Segment Start: Dataset records
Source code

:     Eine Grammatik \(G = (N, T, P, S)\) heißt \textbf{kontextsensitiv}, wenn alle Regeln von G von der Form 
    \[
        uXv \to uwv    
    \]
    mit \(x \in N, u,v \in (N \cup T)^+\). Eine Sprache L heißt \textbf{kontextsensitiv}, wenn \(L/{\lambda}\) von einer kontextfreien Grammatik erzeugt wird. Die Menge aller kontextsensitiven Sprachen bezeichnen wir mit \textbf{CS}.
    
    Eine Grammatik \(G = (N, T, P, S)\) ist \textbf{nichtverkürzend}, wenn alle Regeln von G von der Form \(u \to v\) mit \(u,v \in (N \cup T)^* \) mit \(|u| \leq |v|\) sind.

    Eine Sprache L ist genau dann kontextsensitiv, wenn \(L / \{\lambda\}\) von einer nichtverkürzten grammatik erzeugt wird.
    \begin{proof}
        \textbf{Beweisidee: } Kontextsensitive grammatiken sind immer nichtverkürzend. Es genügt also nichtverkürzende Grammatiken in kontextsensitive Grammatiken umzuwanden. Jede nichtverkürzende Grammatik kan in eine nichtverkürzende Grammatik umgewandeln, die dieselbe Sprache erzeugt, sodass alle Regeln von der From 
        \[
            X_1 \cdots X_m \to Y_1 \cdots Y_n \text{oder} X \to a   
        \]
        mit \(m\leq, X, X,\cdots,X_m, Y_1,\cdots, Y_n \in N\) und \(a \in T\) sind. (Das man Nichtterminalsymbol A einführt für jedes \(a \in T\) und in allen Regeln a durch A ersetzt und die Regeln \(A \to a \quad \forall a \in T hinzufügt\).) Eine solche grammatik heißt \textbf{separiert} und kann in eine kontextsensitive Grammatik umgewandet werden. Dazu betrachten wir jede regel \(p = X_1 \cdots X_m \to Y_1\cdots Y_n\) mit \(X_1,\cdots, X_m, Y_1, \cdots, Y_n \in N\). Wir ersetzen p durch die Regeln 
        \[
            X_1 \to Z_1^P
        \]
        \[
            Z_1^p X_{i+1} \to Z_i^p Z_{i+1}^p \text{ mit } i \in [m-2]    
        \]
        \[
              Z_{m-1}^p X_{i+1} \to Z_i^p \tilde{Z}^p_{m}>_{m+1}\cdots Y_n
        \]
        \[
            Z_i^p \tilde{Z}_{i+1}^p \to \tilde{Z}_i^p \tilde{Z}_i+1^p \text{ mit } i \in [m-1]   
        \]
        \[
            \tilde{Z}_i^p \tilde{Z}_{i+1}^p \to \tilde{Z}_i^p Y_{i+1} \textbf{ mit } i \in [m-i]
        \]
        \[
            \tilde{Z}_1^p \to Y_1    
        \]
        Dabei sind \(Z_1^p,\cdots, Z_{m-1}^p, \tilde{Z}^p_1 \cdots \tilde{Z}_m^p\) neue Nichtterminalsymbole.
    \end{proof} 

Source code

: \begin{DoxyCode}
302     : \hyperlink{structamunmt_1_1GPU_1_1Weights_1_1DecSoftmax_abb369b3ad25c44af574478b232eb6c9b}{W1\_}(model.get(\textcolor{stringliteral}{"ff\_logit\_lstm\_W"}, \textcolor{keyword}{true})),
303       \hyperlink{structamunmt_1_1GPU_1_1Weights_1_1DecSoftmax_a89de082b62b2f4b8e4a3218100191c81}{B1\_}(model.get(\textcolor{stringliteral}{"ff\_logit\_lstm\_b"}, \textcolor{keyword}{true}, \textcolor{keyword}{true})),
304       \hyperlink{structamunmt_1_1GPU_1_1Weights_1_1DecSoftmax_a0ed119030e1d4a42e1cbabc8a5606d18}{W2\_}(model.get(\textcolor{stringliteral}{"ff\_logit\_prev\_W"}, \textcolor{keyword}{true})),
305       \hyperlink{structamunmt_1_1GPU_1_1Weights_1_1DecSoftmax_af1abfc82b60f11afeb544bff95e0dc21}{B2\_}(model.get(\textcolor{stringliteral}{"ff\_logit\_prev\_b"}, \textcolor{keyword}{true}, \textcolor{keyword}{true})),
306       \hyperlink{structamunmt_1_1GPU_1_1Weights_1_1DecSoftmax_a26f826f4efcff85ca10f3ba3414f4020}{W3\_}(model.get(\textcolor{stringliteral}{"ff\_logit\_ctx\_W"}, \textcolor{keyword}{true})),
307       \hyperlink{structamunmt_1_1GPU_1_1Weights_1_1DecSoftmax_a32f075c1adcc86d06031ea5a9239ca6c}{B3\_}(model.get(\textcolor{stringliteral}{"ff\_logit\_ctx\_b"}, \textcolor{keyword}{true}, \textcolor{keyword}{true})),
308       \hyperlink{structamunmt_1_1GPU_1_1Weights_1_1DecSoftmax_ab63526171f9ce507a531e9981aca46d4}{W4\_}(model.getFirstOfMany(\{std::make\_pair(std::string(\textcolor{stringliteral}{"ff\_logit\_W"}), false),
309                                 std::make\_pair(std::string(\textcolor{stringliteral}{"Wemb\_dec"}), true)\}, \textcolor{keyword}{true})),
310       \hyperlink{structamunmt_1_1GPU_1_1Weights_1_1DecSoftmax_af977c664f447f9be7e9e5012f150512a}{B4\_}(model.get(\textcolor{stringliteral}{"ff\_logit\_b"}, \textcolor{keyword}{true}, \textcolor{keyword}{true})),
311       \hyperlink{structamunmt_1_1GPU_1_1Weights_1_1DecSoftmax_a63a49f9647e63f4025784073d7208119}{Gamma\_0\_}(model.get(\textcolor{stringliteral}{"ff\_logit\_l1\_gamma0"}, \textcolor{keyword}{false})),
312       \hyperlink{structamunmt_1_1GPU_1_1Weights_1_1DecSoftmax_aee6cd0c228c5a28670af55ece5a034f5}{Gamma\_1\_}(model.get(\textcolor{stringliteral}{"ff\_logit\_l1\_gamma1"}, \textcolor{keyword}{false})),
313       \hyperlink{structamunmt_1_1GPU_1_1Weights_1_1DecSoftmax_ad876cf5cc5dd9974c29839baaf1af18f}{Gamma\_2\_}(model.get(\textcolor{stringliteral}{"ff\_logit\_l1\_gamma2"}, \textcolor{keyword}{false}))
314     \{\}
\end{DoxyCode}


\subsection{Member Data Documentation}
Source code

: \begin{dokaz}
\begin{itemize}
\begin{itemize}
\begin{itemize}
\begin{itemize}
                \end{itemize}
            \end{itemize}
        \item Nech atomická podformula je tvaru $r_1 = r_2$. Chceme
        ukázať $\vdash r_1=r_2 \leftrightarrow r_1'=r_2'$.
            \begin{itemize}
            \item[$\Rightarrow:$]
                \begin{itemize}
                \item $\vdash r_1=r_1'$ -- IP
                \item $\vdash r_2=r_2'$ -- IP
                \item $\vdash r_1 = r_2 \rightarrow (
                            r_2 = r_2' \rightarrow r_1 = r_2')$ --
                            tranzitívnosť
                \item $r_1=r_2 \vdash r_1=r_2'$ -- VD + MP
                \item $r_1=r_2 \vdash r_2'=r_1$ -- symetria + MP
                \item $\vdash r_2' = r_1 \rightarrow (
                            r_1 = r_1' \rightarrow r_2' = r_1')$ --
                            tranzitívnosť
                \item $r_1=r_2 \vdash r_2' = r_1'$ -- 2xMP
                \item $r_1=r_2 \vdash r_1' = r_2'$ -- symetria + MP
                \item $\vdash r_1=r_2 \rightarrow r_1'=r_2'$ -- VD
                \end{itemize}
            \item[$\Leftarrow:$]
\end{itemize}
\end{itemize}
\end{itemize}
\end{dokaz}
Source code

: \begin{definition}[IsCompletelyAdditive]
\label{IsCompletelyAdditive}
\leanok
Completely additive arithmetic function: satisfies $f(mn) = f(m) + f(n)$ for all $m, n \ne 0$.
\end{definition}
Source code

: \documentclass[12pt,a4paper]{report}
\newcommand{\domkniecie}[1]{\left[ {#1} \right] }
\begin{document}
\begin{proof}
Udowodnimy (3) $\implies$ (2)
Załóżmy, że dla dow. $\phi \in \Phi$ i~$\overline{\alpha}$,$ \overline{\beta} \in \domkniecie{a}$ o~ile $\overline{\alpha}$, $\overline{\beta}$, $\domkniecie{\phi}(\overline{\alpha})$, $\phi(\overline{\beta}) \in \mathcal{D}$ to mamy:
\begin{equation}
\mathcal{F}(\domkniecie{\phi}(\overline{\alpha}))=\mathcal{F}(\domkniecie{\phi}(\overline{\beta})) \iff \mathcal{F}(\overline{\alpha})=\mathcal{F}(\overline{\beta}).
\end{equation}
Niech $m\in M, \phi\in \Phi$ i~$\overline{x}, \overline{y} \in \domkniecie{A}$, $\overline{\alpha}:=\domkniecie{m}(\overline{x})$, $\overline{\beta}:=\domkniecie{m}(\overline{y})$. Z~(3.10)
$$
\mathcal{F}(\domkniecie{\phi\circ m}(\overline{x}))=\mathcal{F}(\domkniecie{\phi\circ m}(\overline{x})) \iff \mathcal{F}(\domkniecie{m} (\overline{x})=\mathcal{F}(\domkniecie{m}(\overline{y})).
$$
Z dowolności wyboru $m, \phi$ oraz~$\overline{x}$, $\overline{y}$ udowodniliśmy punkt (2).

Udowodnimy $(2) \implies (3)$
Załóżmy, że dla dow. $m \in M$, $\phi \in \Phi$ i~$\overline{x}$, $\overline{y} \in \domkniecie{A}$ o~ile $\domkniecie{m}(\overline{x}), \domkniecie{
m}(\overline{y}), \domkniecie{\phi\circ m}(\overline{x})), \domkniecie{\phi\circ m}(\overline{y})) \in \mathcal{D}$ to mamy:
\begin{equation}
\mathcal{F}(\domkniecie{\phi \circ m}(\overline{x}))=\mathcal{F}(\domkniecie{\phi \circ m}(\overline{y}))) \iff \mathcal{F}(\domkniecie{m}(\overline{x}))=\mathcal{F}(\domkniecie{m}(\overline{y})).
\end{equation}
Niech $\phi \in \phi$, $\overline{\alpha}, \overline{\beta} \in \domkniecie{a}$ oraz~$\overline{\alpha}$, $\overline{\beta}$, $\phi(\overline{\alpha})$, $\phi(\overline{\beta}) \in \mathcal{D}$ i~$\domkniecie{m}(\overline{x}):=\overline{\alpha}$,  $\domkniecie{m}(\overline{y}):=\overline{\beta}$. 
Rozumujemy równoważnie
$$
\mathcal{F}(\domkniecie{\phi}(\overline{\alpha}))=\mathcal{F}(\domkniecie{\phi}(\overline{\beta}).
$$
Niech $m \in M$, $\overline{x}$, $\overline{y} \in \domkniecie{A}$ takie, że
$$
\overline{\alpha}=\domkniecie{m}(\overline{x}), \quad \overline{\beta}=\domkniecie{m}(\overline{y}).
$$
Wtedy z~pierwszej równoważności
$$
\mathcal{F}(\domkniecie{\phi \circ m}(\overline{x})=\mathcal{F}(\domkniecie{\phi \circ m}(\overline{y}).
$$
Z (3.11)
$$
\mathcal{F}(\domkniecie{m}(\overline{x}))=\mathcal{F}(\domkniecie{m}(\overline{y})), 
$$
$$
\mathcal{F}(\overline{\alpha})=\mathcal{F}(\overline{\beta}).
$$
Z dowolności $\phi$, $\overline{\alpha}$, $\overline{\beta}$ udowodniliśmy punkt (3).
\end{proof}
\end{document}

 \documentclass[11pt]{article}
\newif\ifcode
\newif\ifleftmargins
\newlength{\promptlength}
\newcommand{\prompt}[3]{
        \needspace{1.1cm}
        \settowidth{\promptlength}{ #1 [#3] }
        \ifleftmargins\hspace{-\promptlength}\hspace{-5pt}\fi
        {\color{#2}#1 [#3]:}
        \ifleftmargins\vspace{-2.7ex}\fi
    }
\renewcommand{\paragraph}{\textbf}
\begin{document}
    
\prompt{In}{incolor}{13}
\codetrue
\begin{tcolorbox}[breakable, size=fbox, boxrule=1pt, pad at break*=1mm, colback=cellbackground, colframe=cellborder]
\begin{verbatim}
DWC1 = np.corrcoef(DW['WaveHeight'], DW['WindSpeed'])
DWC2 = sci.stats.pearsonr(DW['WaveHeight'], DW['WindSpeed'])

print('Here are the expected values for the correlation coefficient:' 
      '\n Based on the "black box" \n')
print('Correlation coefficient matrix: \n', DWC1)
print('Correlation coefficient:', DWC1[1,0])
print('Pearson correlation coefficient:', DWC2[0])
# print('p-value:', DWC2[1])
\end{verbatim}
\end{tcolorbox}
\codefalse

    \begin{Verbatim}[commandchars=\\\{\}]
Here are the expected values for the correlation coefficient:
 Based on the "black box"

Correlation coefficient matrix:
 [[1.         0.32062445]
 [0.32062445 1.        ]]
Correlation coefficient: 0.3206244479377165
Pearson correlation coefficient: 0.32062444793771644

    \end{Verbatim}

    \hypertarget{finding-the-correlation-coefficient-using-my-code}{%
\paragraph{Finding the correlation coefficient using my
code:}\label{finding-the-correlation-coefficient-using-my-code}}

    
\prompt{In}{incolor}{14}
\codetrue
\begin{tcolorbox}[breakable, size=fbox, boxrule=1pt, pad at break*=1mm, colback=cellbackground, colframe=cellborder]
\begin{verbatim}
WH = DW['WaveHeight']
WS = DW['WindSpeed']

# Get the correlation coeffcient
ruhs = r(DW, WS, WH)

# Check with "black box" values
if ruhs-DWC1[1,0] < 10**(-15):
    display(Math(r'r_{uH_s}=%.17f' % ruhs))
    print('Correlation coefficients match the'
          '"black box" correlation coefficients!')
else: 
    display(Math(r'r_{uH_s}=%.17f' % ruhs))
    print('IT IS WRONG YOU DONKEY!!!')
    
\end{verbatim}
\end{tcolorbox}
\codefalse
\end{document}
Segment End: Dataset records
→ **The task**:
Return every line of the preceding records in which the word "values" appears.

→ **Output**:
print('Here are the expected values for the correlation coefficient:' 
Here are the expected values for the correlation coefficient:
# Check with "black box" values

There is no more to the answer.